Number of iterations to achieve the desired convergence accuracy

Question

For a small constant $\varepsilon>0$ and positive integer $n$, we are given a sequence of $(0,1)$-reals $\left\{a_0,a_1,\dots\right\}$, with $a_0=n^{-\varepsilon}$ and $$ a_{i+1}=\left(\frac{a_i}{1-a_i}\right)^2. $$ The question is about determining the minimal integer $i$ (or some reasonable lower-bound) such that $a_i$ drops below $\frac{1}{n}$. Clearly, the limit (or fixed point of the function) is $0$, and the rate of convergence seems to be quadratic.

Intuitively, by $\left(\frac{a}{1-a}\right)^2<\frac{a^2}{1-2a}\sim a^2$, I suspect the result to be close to $-\log_{2}\varepsilon$, at least for big enough $n$, however I would need somehow more precise statement.

Answer 1

Since $a_{i+1} =\left(\dfrac{a_i}{1-a_i}\right)^2 $, $\dfrac{a_{i+1}}{a_i} =\dfrac{a_i}{(1-a_i)^2} $.

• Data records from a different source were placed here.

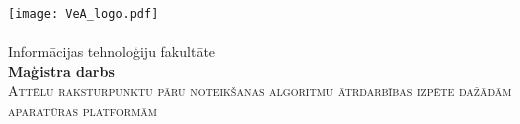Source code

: \begin{titlepage}
	\newsavebox{\veatext}
	\newlength{\veatextwidth}
	\settowidth{\veatextwidth}{\usebox{\veatext}}
	\centering\texttt{[image: VeA\_logo.pdf]}\\[4pt]
	\usebox{\veatext}\\[6pt]
	\large Informācijas tehnoloģiju fakultāte\\[2cm]
	
	\textbf{Maģistra darbs}\\[1.5cm]
	
	\textsc{\Large Attēlu raksturpunktu pāru noteikšanas algoritmu ātrdarbības izpēte dažādām aparatūras platformām}
	\vfill %
	

\end{titlepage}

Since $\dfrac1{1-x} \le 1+2x $ for $1 \le 1+x-2x^2 $ or $x \le \frac12$, if $a_i \le\frac15 < \frac12$,

$\begin{array}\\ a_{i+1} &=\dfrac{a_i^2}{(1-a_i)^2}\\ &\le a_i^2(1+2a_i)^2 \\ &= a_i^2(1+4a_i+4a_i^2)\\ &= a_i^2(1+4a_i(1+a_i))\\ &= a_i^2(1+5a_i)\\ &\le 2a_i^2\\ \text{so}\\ a_{i+k} &\le (2a_i)^{2^{k-1}}\\ \end{array} $

Note: The exponent of $2$ may be not quite right, but the exponent of $a_i$ probably is correct.